WASHINGTON – A rule proposed by the Trump administration would end federal food benefits for millions of Americans with higher incomes.

In Oregon, for example, which is one of the states that have the highest percentage of residents receiving aid under the Supplemental Nutrition Assistance Program, approximately 600,000 residents could lose the benefits, almost half of them in families with children, according to USDA’s profile of SNAP households.

Over the past five years, federal spending on the SNAP program has shrunk about 19% and the number of individuals participating has sunk to its lowest level in 10 years, according to the Congressional Research Service (CRS) report. President Donald Trump has called for a $220 billion reduction for SNAP over the next decade in his 2020 budget plan.

“[SNAP] is under attack,” Oregon Food Bank CEO Fook Bank Susannah Morgan said.

SNAP participation and federal spending are declining. (Courtesy of CRS Report.)

Participation likely has shrunk because the employment rate has increased.

“It should be significantly less than it currently is,” a staff member for the House Agriculture Committee Republicans said, noting that the economy is “booming”. “Our states are not doing a great job in following up with people and introducing them to training and job opportunities.”

But many people who are employed in Oregon are part-time, minimum wage or non-benefited workers, Sen. Jeff Merkley, D-Ore., and others say.

“And in order to take those jobs you have to pay more for child care, which often offsets that so the demand can still be high for food assistance,” Merkley said.

Oregon has a relatively higher gross income limit than other states. People who earn less than 185% of the poverty guidelines, which is $47,637 for a family of four, are eligible for SNAP in Oregon. Therefore, the state may include more people in the program than other states.

“Oregon has this higher limit because we recognize that it’s disposable income not gross income that indicates whether or not your family is food insecure,” Morgan said.

This high limit line seemed “abrupt and devastating” to Venus Barnes, a single mother of two working as the learning garden coordinator at Portland Community College’s Sylvania campus. With the help of the SNAP program for 10 years, she could cover most of her grocery bill and provide a home for her kids. But two months ago, those benefits stopped.

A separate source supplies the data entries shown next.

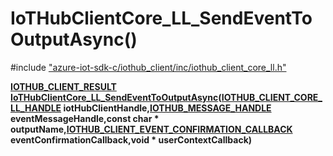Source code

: # IoTHubClientCore_LL_SendEventToOutputAsync()

\#include ["azure-iot-sdk-c/iothub_client/inc/iothub_client_core_ll.h"](../iot-c-ref-iothub-client-core-ll-h.md)  

**[IOTHUB_CLIENT_RESULT](#iothub__client__core__common_8h_1ae8e8840cc715c54bc60465f3f110d40f) [IoTHubClientCore_LL_SendEventToOutputAsync](#iothub__client__core__ll_8h_1ac35593d70f2ff42e67ad937d700b9138)([IOTHUB_CLIENT_CORE_LL_HANDLE](#iothub__client__core__ll_8h_1ad22c09a66c46ae2f464825eb7acd72d8) iotHubClientHandle,[IOTHUB_MESSAGE_HANDLE](#iothub__message_8h_1a98782b8f57e3f751b4f0196de946432c) eventMessageHandle,const char * outputName,[IOTHUB_CLIENT_EVENT_CONFIRMATION_CALLBACK](#iothub__client__core__common_8h_1a41b17fcb2cb70587e3576226561648a0) eventConfirmationCallback,void * userContextCallback)**


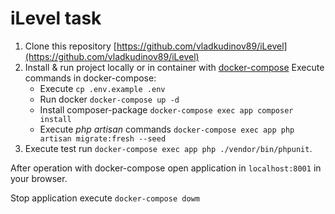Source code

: # iLevel task #
1. Clone this repository [https://github.com/vladkudinov89/iLevel](https://github.com/vladkudinov89/iLevel)
2. Install & run project locally or in container with [docker-compose](https://dotsandbrackets.com/quick-intro-to-docker-compose-ru/)
Execute commands in docker-compose:
    - Execute `cp .env.example .env`
    - Run docker `docker-compose up -d`
    - Install composer-package `docker-compose exec app composer install`
    - Execute _php artisan_ commands `docker-compose exec app php artisan migrate:fresh --seed`
3. Execute test run `docker-compose exec app php ./vendor/bin/phpunit`.

After operation with docker-compose open application in `localhost:8001` in your browser.

Stop application execute `docker-compose dowm`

“That’s not the quality of life that the American dream promised us,” Barnes said. “SNAP means life and death.”

The 42-year-old no longer qualified for SNAP because her 21-year-old son’s income put the household over the gross income threshold. But as a construction worker, his wages are inconsistent. In order to get food benefits when her older son doesn’t work much, Barnes has to reapply for SNAP periodically and reiterate her situation every time.

“I can’t keep filing paperwork,” Barnes said. “Who lives a life like that? Constantly have to prove my oppression? It’s degrading. It’s dehumanizing.”

The federal government may make Barnes’ life even more difficult. The administration might propose to amend SNAP’s categorical eligibility “at any time,” as House Agriculture Committee Republicans said. One suggestion is to eliminate or reduce the ability of states to allow SNAP for people earning more than 130% of the poverty level, which is $33,475 for a family of four.

But more importantly, according to the House Agriculture Committee Republicans, is to require states to verify assets. A retired Minnesota man testified before Congress last month that he was eligible for SNAP benefits while being a millionaire. Minnesota and Oregon are two of 38 states that don’t check SNAP applicants’ assets, officials said.

“This is something that you look throughout the years that has had bipartisan support to change,” a staff member for the House Agriculture Committee Republicans said. “It’s not necessarily a fair bargain for the people who truly need this program.”